Ciuf ciuf i treni lo fanno solo nei fumetti o nei film grazie ad incredibili effetti sonori d’ultima generazione.
Nella realtà i treni fanno un rumore assordante di freni cigolanti.
Comunque, che sia ciuf ciuf o snicccccccc, non cambia quella sensazione di ritrovo, di incontro tipica di quando vai in stazione, un lunedì settembrino, a prendere la tua compagna di serate pavesi che torna per qualche giorno da Strasburgo.
Poi torni a casa, con un sorriso stampato in faccia perché già quei cinque minuti passati insieme ti riportano a mille serate finite sotto ad innaffiatoi o in riva al Ticino a gridare il nome di un amore che poi, forse, tanto amore non era.
Torni a casa, apri una birra, te ne versi un bicchiere, cosciente che tanto quella bottiglia da 66cl, nel giro di un quarto d’ora, sarà più vuota del frigorifero di due studenti fuori sede il venerdì a pranzo.
Ti accendi anche una sigaretta, Marlboro per l’occasione.
Poi ti fermi un attimo a pensare ai tuoi (miei) vent' anni, alle cavolate, alle serate, alle risate e il rumore assordante dei freni non sembra più tanto assordante.

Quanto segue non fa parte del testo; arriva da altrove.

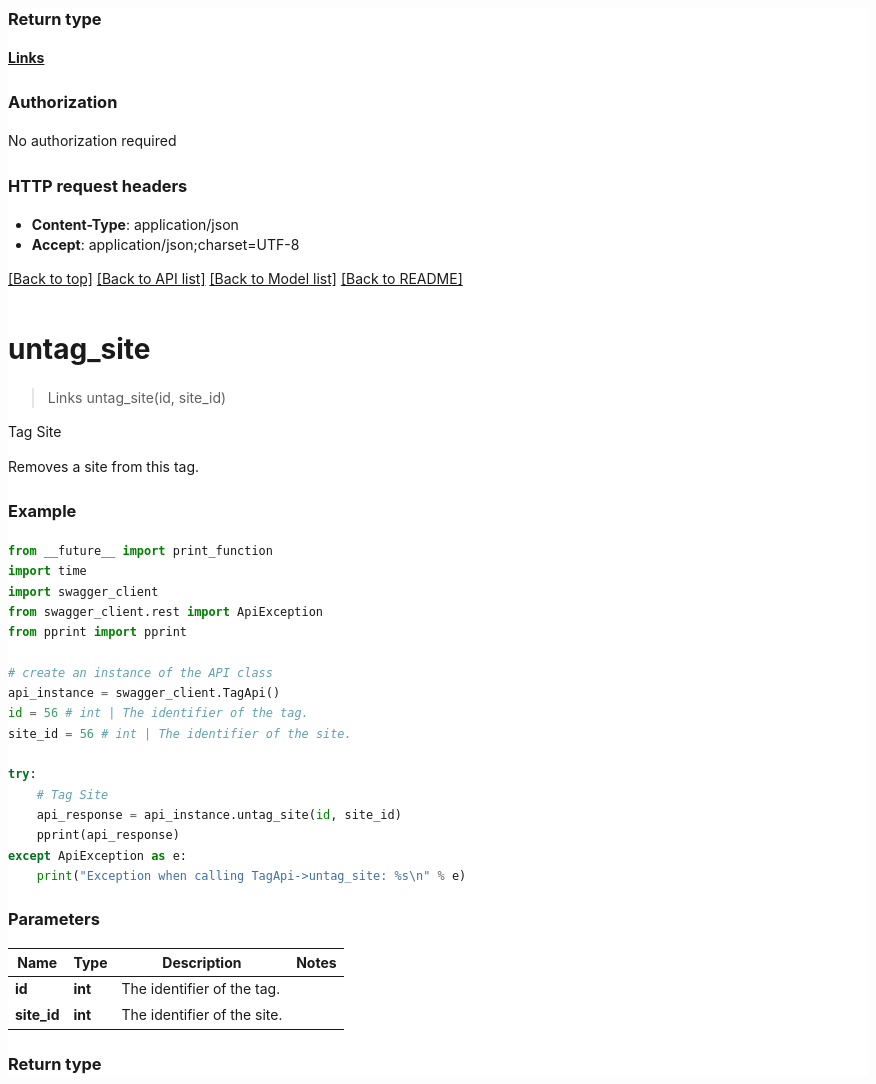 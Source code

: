 ### Return type

[**Links**](Links.md)

### Authorization

No authorization required

### HTTP request headers

 - **Content-Type**: application/json
 - **Accept**: application/json;charset=UTF-8

[[Back to top]](#) [[Back to API list]](../README.md#documentation-for-api-endpoints) [[Back to Model list]](../README.md#documentation-for-models) [[Back to README]](../README.md)

# **untag_site**
> Links untag_site(id, site_id)

Tag Site

Removes a site from this tag.

### Example
```python
from __future__ import print_function
import time
import swagger_client
from swagger_client.rest import ApiException
from pprint import pprint

# create an instance of the API class
api_instance = swagger_client.TagApi()
id = 56 # int | The identifier of the tag.
site_id = 56 # int | The identifier of the site.

try:
    # Tag Site
    api_response = api_instance.untag_site(id, site_id)
    pprint(api_response)
except ApiException as e:
    print("Exception when calling TagApi->untag_site: %s\n" % e)
```

### Parameters

Name | Type | Description  | Notes
------------- | ------------- | ------------- | -------------
 **id** | **int**| The identifier of the tag. | 
 **site_id** | **int**| The identifier of the site. | 

### Return type
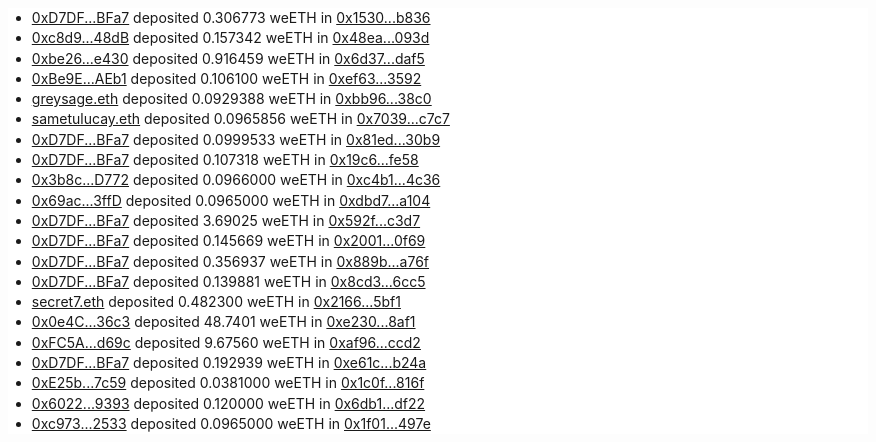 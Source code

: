 - [0xD7DF...BFa7](https://etherscan.io/address/0xD7DF7E085214743530afF339aFC420c7c720BFa7) deposited 0.306773 weETH in [0x1530...b836](https://etherscan.io/tx/0xD7DF7E085214743530afF339aFC420c7c720BFa7)
- [0xc8d9...48dB](https://etherscan.io/address/0xc8d9E9c797649d74246860C104677d88bde448dB) deposited 0.157342 weETH in [0x48ea...093d](https://etherscan.io/tx/0xc8d9E9c797649d74246860C104677d88bde448dB)
- [0xbe26...e430](https://etherscan.io/address/0xbe26640AA64C6aB34a037E6F1b1AB22c1BcFe430) deposited 0.916459 weETH in [0x6d37...daf5](https://etherscan.io/tx/0xbe26640AA64C6aB34a037E6F1b1AB22c1BcFe430)
- [0xBe9E...AEb1](https://etherscan.io/address/0xBe9E5C080Da7b04d7D82f0aa6342E1BFe93aAEb1) deposited 0.106100 weETH in [0xef63...3592](https://etherscan.io/tx/0xBe9E5C080Da7b04d7D82f0aa6342E1BFe93aAEb1)
- [greysage.eth](https://etherscan.io/address/0xE2e3a437480B3d0d333F2799f77D14a362f6CcaE) deposited 0.0929388 weETH in [0xbb96...38c0](https://etherscan.io/tx/0xE2e3a437480B3d0d333F2799f77D14a362f6CcaE)
- [sametulucay.eth](https://etherscan.io/address/0xDB0CC1863116a959B0A980C0eD6ff25D57f9e6D4) deposited 0.0965856 weETH in [0x7039...c7c7](https://etherscan.io/tx/0xDB0CC1863116a959B0A980C0eD6ff25D57f9e6D4)
- [0xD7DF...BFa7](https://etherscan.io/address/0xD7DF7E085214743530afF339aFC420c7c720BFa7) deposited 0.0999533 weETH in [0x81ed...30b9](https://etherscan.io/tx/0xD7DF7E085214743530afF339aFC420c7c720BFa7)
- [0xD7DF...BFa7](https://etherscan.io/address/0xD7DF7E085214743530afF339aFC420c7c720BFa7) deposited 0.107318 weETH in [0x19c6...fe58](https://etherscan.io/tx/0xD7DF7E085214743530afF339aFC420c7c720BFa7)
- [0x3b8c...D772](https://etherscan.io/address/0x3b8cA349edf344AdE5D97A982Aa6dA41E37CD772) deposited 0.0966000 weETH in [0xc4b1...4c36](https://etherscan.io/tx/0x3b8cA349edf344AdE5D97A982Aa6dA41E37CD772)
- [0x69ac...3ffD](https://etherscan.io/address/0x69ac81EC97096c24F1882168475C19A8ef783ffD) deposited 0.0965000 weETH in [0xdbd7...a104](https://etherscan.io/tx/0x69ac81EC97096c24F1882168475C19A8ef783ffD)
- [0xD7DF...BFa7](https://etherscan.io/address/0xD7DF7E085214743530afF339aFC420c7c720BFa7) deposited 3.69025 weETH in [0x592f...c3d7](https://etherscan.io/tx/0xD7DF7E085214743530afF339aFC420c7c720BFa7)
- [0xD7DF...BFa7](https://etherscan.io/address/0xD7DF7E085214743530afF339aFC420c7c720BFa7) deposited 0.145669 weETH in [0x2001...0f69](https://etherscan.io/tx/0xD7DF7E085214743530afF339aFC420c7c720BFa7)
- [0xD7DF...BFa7](https://etherscan.io/address/0xD7DF7E085214743530afF339aFC420c7c720BFa7) deposited 0.356937 weETH in [0x889b...a76f](https://etherscan.io/tx/0xD7DF7E085214743530afF339aFC420c7c720BFa7)
- [0xD7DF...BFa7](https://etherscan.io/address/0xD7DF7E085214743530afF339aFC420c7c720BFa7) deposited 0.139881 weETH in [0x8cd3...6cc5](https://etherscan.io/tx/0xD7DF7E085214743530afF339aFC420c7c720BFa7)
- [secret7.eth](https://etherscan.io/address/0xCB2855C0FECeF8eAB1ee82a0fC3358577c317802) deposited 0.482300 weETH in [0x2166...5bf1](https://etherscan.io/tx/0xCB2855C0FECeF8eAB1ee82a0fC3358577c317802)
- [0x0e4C...36c3](https://etherscan.io/address/0x0e4Cd468005310fe5f3a546ee4a2F2Ce143e36c3) deposited 48.7401 weETH in [0xe230...8af1](https://etherscan.io/tx/0x0e4Cd468005310fe5f3a546ee4a2F2Ce143e36c3)
- [0xFC5A...d69c](https://etherscan.io/address/0xFC5Ad91f9226Ae735D001421d24bD3AFD6Fbd69c) deposited 9.67560 weETH in [0xaf96...ccd2](https://etherscan.io/tx/0xFC5Ad91f9226Ae735D001421d24bD3AFD6Fbd69c)
- [0xD7DF...BFa7](https://etherscan.io/address/0xD7DF7E085214743530afF339aFC420c7c720BFa7) deposited 0.192939 weETH in [0xe61c...b24a](https://etherscan.io/tx/0xD7DF7E085214743530afF339aFC420c7c720BFa7)
- [0xE25b...7c59](https://etherscan.io/address/0xE25bA8eC283a86a3DBfb471ec262E26dD8137c59) deposited 0.0381000 weETH in [0x1c0f...816f](https://etherscan.io/tx/0xE25bA8eC283a86a3DBfb471ec262E26dD8137c59)
- [0x6022...9393](https://etherscan.io/address/0x60226B907716588b240E815E7C6CDF0d1fC29393) deposited 0.120000 weETH in [0x6db1...df22](https://etherscan.io/tx/0x60226B907716588b240E815E7C6CDF0d1fC29393)
- [0xc973...2533](https://etherscan.io/address/0xc97327E458a6a1cC8B754970E56dF86C856B2533) deposited 0.0965000 weETH in [0x1f01...497e](https://etherscan.io/tx/0xc97327E458a6a1cC8B754970E56dF86C856B2533) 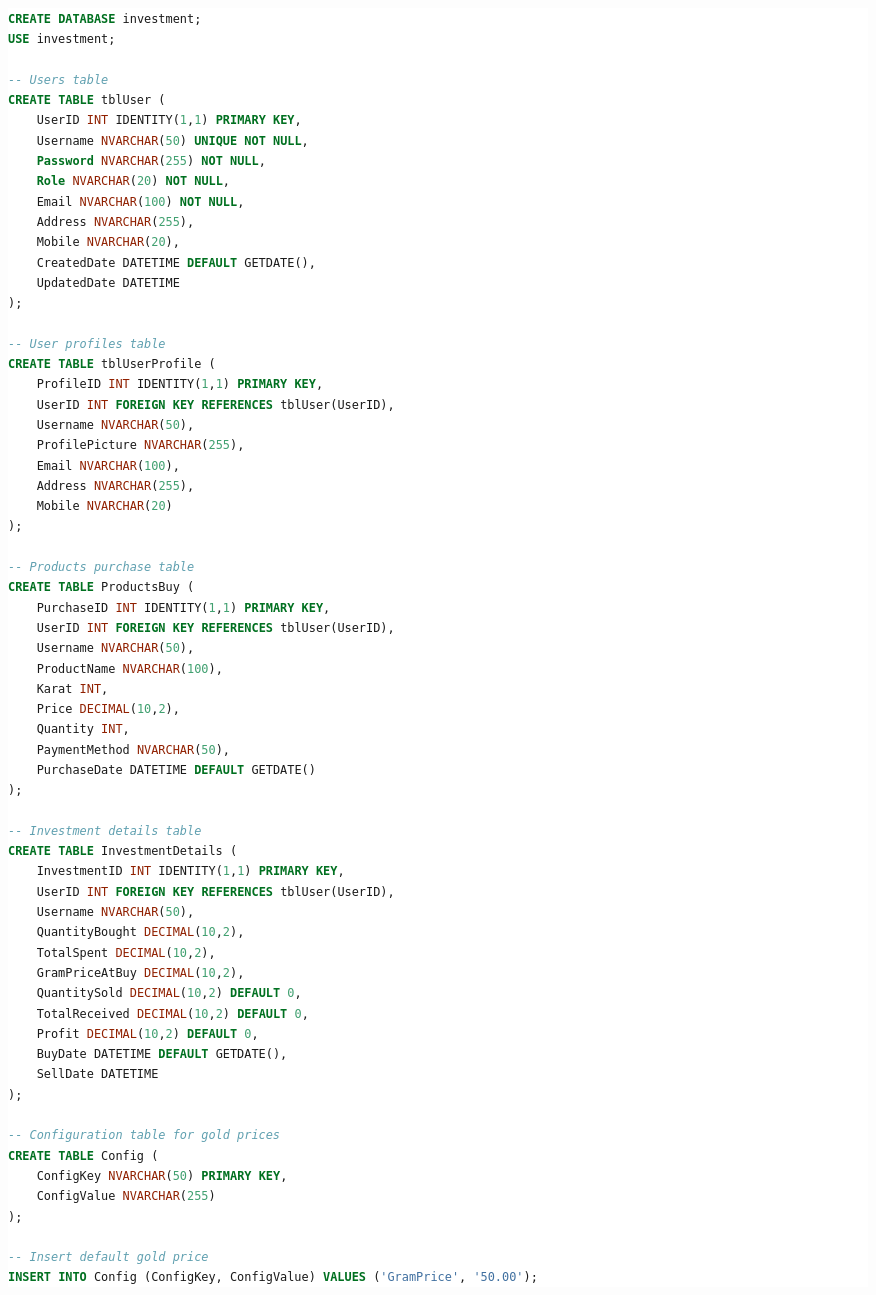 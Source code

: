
 ```sql
CREATE DATABASE investment;
USE investment;

-- Users table
CREATE TABLE tblUser (
    UserID INT IDENTITY(1,1) PRIMARY KEY,
    Username NVARCHAR(50) UNIQUE NOT NULL,
    Password NVARCHAR(255) NOT NULL,
    Role NVARCHAR(20) NOT NULL,
    Email NVARCHAR(100) NOT NULL,
    Address NVARCHAR(255),
    Mobile NVARCHAR(20),
    CreatedDate DATETIME DEFAULT GETDATE(),
    UpdatedDate DATETIME
);

-- User profiles table
CREATE TABLE tblUserProfile (
    ProfileID INT IDENTITY(1,1) PRIMARY KEY,
    UserID INT FOREIGN KEY REFERENCES tblUser(UserID),
    Username NVARCHAR(50),
    ProfilePicture NVARCHAR(255),
    Email NVARCHAR(100),
    Address NVARCHAR(255),
    Mobile NVARCHAR(20)
);

-- Products purchase table
CREATE TABLE ProductsBuy (
    PurchaseID INT IDENTITY(1,1) PRIMARY KEY,
    UserID INT FOREIGN KEY REFERENCES tblUser(UserID),
    Username NVARCHAR(50),
    ProductName NVARCHAR(100),
    Karat INT,
    Price DECIMAL(10,2),
    Quantity INT,
    PaymentMethod NVARCHAR(50),
    PurchaseDate DATETIME DEFAULT GETDATE()
);

-- Investment details table
CREATE TABLE InvestmentDetails (
    InvestmentID INT IDENTITY(1,1) PRIMARY KEY,
    UserID INT FOREIGN KEY REFERENCES tblUser(UserID),
    Username NVARCHAR(50),
    QuantityBought DECIMAL(10,2),
    TotalSpent DECIMAL(10,2),
    GramPriceAtBuy DECIMAL(10,2),
    QuantitySold DECIMAL(10,2) DEFAULT 0,
    TotalReceived DECIMAL(10,2) DEFAULT 0,
    Profit DECIMAL(10,2) DEFAULT 0,
    BuyDate DATETIME DEFAULT GETDATE(),
    SellDate DATETIME
);

-- Configuration table for gold prices
CREATE TABLE Config (
    ConfigKey NVARCHAR(50) PRIMARY KEY,
    ConfigValue NVARCHAR(255)
);

-- Insert default gold price
INSERT INTO Config (ConfigKey, ConfigValue) VALUES ('GramPrice', '50.00');
``` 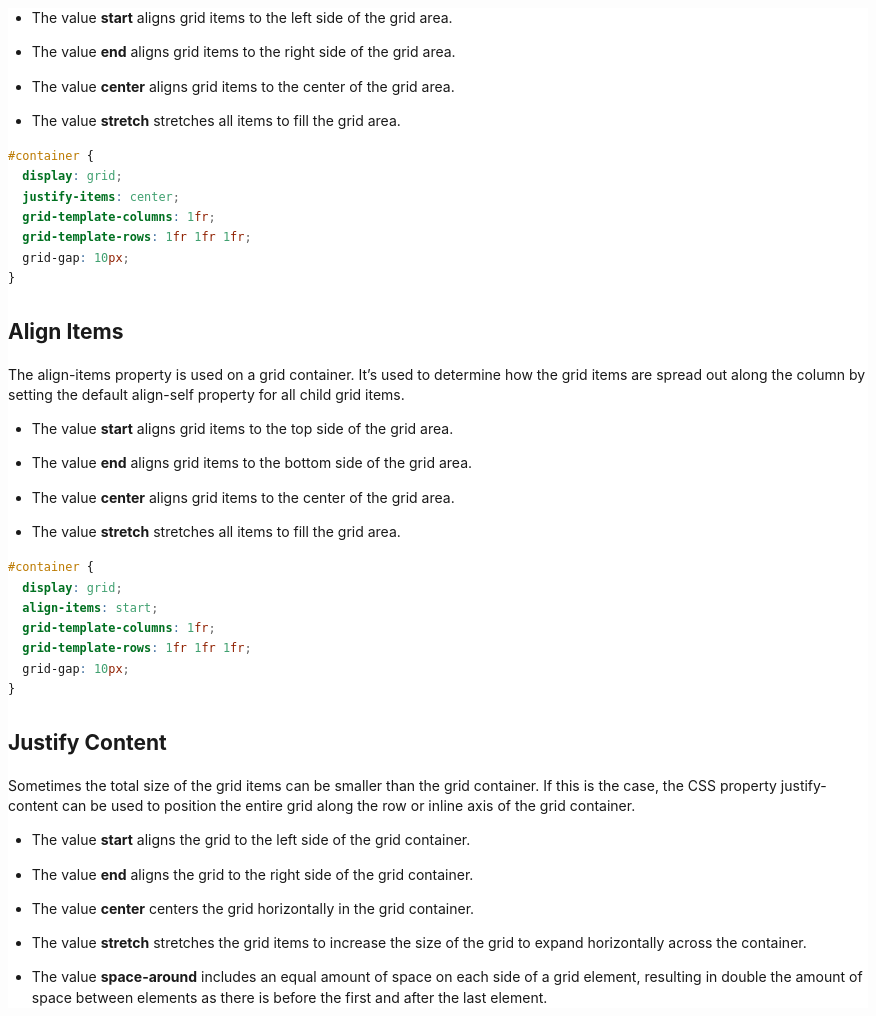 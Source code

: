 - The value **start** aligns grid items to the left side of the grid area.

- The value **end** aligns grid items to the right side of the grid area.

- The value **center** aligns grid items to the center of the grid area.

- The value **stretch** stretches all items to fill the grid area.

```css
#container {
  display: grid;
  justify-items: center;
  grid-template-columns: 1fr;
  grid-template-rows: 1fr 1fr 1fr;
  grid-gap: 10px;
}
```

## Align Items

The align-items property is used on a grid container. It’s used to determine how the grid items are spread out along the column by setting the default align-self property for all child grid items.

- The value **start** aligns grid items to the top side of the grid area.

- The value **end** aligns grid items to the bottom side of the grid area.

- The value **center** aligns grid items to the center of the grid area.

- The value **stretch** stretches all items to fill the grid area.

```css
#container {
  display: grid;
  align-items: start;
  grid-template-columns: 1fr;
  grid-template-rows: 1fr 1fr 1fr;
  grid-gap: 10px;
}
```

## Justify Content

Sometimes the total size of the grid items can be smaller than the grid container. If this is the case, the CSS property justify-content can be used to position the entire grid along the row or inline axis of the grid container.

- The value **start** aligns the grid to the left side of the grid container.

- The value **end** aligns the grid to the right side of the grid container.

- The value **center** centers the grid horizontally in the grid container.

- The value **stretch** stretches the grid items to increase the size of the grid to expand horizontally across the container.

- The value **space-around** includes an equal amount of space on each side of a grid element, resulting in double the amount of space between elements as there is before the first and after the last element.
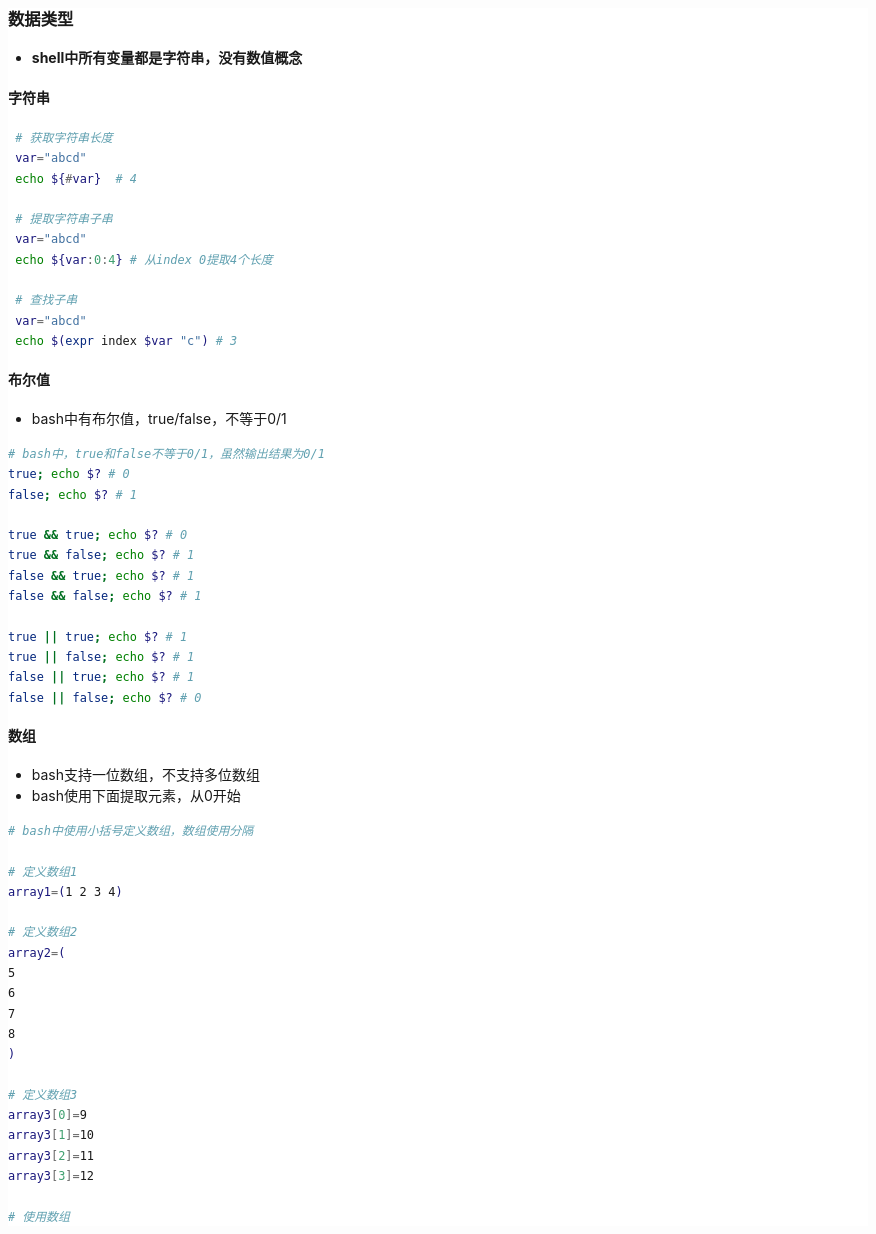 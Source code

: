 

### 数据类型

* **shell中所有变量都是字符串，没有数值概念**

#### 字符串

```bash
 # 获取字符串长度
 var="abcd"
 echo ${#var}  # 4
 
 # 提取字符串子串
 var="abcd"
 echo ${var:0:4} # 从index 0提取4个长度
 
 # 查找子串
 var="abcd"
 echo $(expr index $var "c") # 3
```

#### 布尔值

* bash中有布尔值，true/false，不等于0/1

```bash
# bash中，true和false不等于0/1，虽然输出结果为0/1
true; echo $? # 0
false; echo $? # 1

true && true; echo $? # 0
true && false; echo $? # 1
false && true; echo $? # 1
false && false; echo $? # 1

true || true; echo $? # 1
true || false; echo $? # 1
false || true; echo $? # 1
false || false; echo $? # 0
```

#### 数组

* bash支持一位数组，不支持多位数组
* bash使用下面提取元素，从0开始

```bash
# bash中使用小括号定义数组，数组使用分隔

# 定义数组1
array1=(1 2 3 4)

# 定义数组2
array2=(
5
6
7
8
)

# 定义数组3
array3[0]=9
array3[1]=10
array3[2]=11
array3[3]=12

# 使用数组
```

Deve essere bello sapere che c’è qualcuno che ti aspetta al binario, pronto o pronta a correrti incontro per abbracciarti.
Mi sono sempre immaginata di partire per un lungo viaggio, di arrivare al binario con la mia valigia, con una persona al fianco pronta magari a versare anche una sola lacrima per la mia partenza.
Indossare uno di quei cappelli da Madama del ‘700, magari di un color pastello imbarazzante, magari un azzurrino o un giallino (rosa mi rifiuterei), guantini di pizzo bianco alle mani.
Poi immagino di salire sul treno, affacciarmi dal finestrino a vedere ancora lì quella persona, sapendo che li rimarrà finché il ciuf ciuf (o sniccccc) del treno non si sarà dissolto in lontananza.
Forse però è meglio se dimentico colori pastello, fazzoletti bianchi e lacrime.
Alla fine quelle cose succedono solo nei film.
E io mi ritrovo ancora seduta qua, con una felpa di H&M nera. Altrochè colori pastello.